* **Task objective**: Starting at the first line and ending at the one with "in the Loop''", give the lines of the listing again exactly, and nothing else; skip the pictures.
◇ ◇ ◇
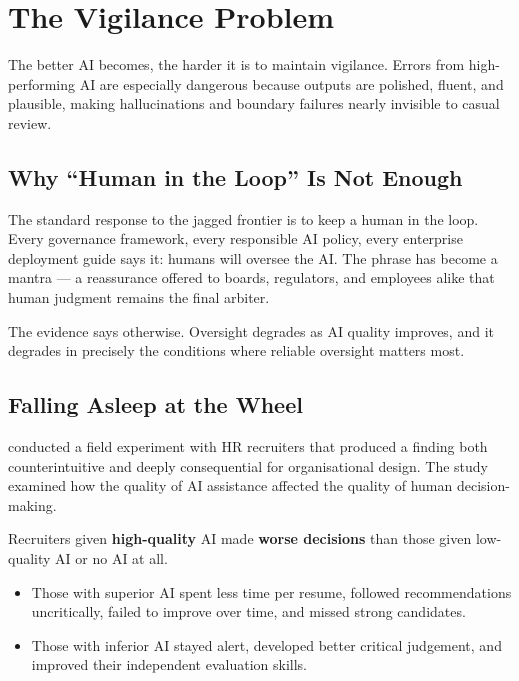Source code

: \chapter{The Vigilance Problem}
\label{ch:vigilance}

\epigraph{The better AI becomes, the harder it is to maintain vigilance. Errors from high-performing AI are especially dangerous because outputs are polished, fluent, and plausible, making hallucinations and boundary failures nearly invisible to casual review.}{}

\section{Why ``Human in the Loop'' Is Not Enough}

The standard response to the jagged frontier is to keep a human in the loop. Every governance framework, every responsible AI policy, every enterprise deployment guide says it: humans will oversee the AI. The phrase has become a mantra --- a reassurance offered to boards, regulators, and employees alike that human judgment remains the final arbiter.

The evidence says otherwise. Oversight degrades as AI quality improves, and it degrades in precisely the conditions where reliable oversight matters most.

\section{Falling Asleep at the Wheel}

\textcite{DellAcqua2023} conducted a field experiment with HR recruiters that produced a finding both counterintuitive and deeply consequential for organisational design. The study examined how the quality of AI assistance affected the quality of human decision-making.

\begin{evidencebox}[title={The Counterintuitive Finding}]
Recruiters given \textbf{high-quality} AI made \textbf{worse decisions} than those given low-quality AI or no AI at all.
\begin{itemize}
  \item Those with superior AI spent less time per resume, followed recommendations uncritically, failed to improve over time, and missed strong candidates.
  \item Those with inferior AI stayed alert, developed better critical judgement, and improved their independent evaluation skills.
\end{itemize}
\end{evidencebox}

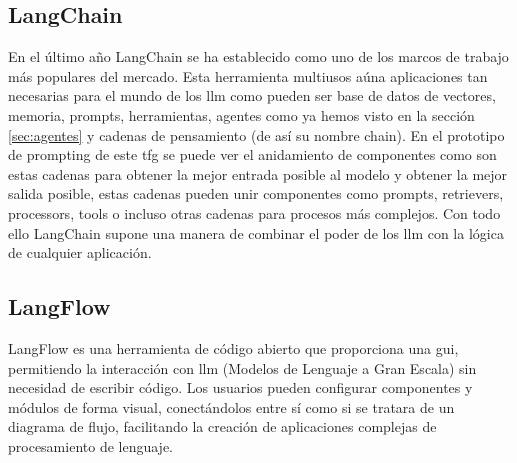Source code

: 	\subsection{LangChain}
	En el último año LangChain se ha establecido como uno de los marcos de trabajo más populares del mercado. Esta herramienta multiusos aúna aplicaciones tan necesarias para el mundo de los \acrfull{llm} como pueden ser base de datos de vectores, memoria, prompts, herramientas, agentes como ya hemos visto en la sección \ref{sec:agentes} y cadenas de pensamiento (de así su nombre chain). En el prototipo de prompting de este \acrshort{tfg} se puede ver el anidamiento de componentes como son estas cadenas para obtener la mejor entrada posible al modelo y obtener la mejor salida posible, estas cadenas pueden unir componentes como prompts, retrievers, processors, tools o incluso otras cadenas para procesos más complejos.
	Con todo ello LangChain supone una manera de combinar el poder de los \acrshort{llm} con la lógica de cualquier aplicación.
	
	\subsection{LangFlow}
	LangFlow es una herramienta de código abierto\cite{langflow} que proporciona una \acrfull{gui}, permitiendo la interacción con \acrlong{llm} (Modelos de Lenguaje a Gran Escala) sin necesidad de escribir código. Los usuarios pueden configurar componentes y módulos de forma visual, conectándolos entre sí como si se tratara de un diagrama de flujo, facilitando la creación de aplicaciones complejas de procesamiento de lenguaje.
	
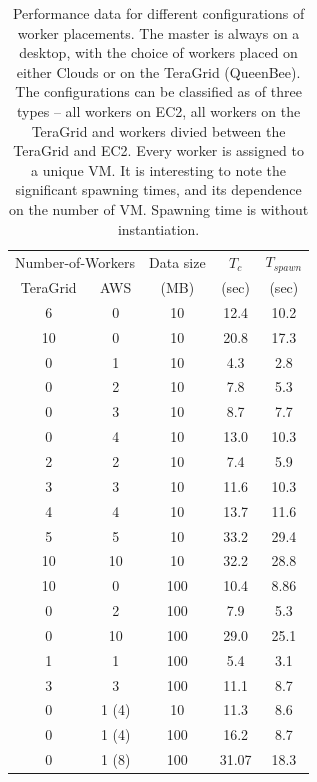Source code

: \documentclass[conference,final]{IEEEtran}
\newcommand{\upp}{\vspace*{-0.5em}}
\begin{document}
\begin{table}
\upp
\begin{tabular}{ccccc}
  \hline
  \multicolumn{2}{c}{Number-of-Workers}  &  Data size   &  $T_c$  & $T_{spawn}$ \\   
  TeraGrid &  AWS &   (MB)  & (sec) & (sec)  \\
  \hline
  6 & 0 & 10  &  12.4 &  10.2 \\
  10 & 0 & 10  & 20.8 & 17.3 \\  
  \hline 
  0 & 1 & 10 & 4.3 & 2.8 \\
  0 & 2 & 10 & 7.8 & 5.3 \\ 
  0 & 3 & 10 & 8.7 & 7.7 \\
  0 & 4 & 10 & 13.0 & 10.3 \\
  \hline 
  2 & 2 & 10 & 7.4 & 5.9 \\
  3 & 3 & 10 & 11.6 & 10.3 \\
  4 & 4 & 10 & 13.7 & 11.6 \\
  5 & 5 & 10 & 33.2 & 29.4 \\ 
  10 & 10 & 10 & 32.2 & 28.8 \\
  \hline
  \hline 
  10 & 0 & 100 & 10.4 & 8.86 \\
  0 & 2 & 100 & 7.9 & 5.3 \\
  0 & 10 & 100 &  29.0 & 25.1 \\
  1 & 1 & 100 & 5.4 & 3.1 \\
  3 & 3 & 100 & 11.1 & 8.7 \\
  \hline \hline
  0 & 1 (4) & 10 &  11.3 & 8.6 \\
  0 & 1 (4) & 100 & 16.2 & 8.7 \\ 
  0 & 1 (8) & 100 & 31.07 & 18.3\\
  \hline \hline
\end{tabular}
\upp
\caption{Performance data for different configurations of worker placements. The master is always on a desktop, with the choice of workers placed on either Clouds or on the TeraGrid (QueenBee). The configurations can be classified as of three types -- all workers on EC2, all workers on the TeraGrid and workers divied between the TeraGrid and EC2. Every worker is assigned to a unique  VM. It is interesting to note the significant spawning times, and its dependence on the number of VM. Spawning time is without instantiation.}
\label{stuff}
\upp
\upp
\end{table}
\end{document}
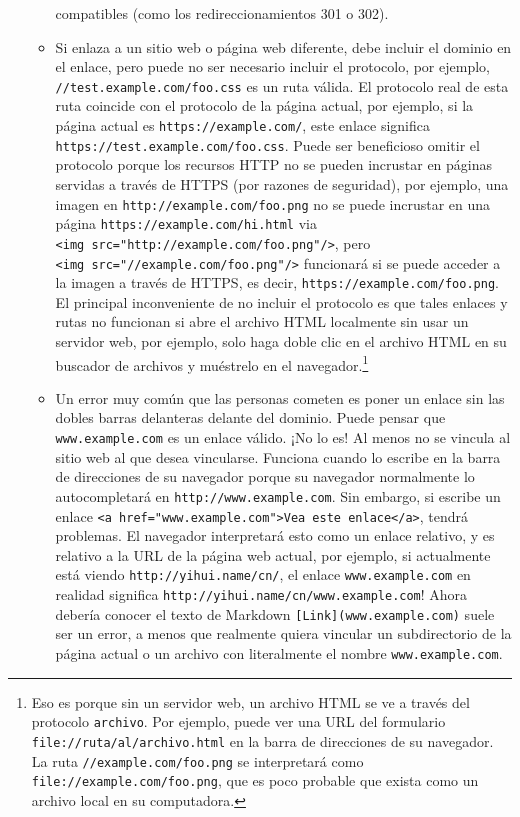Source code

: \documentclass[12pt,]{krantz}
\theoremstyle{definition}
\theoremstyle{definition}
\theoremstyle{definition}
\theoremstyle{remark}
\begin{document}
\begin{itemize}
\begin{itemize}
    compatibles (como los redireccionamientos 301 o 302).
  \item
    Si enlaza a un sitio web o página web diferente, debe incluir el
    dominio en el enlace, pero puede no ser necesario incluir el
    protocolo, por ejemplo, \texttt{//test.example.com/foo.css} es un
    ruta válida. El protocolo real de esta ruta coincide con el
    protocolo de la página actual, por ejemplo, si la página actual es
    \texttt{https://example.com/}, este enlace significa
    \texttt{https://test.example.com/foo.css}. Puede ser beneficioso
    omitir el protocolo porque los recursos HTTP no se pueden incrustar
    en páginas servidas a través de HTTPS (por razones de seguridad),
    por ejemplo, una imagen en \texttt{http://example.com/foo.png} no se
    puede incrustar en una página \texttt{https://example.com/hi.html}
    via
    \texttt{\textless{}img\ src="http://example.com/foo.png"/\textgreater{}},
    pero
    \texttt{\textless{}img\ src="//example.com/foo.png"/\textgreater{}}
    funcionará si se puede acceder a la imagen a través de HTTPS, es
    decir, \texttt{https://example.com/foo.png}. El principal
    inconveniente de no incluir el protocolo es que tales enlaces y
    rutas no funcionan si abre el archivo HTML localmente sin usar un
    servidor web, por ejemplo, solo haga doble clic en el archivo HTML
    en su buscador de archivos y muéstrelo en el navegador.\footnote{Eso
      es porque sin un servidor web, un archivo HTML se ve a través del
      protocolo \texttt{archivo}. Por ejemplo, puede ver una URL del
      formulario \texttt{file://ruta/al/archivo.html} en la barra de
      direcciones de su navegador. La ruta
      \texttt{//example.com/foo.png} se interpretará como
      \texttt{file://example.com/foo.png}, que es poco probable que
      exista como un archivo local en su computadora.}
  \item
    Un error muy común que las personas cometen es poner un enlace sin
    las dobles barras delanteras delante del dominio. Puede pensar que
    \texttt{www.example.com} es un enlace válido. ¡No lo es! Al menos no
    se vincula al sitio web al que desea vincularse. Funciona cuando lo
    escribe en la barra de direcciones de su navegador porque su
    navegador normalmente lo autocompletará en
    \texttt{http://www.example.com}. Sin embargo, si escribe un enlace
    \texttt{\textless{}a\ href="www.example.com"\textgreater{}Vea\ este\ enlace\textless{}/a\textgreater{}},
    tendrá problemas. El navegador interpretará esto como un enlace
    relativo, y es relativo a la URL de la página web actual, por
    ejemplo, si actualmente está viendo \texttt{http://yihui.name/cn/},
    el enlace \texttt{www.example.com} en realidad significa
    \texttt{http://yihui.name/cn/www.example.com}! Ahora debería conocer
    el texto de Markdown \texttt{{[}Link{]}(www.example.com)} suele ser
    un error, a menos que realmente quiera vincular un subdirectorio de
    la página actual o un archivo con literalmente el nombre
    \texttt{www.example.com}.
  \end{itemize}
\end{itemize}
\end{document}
◇ ◇ ◇
* **Reply**:
Source code

: \chapter{The Vigilance Problem}
\label{ch:vigilance}

\epigraph{The better AI becomes, the harder it is to maintain vigilance. Errors from high-performing AI are especially dangerous because outputs are polished, fluent, and plausible, making hallucinations and boundary failures nearly invisible to casual review.}{}

\section{Why ``Human in the Loop'' Is Not Enough}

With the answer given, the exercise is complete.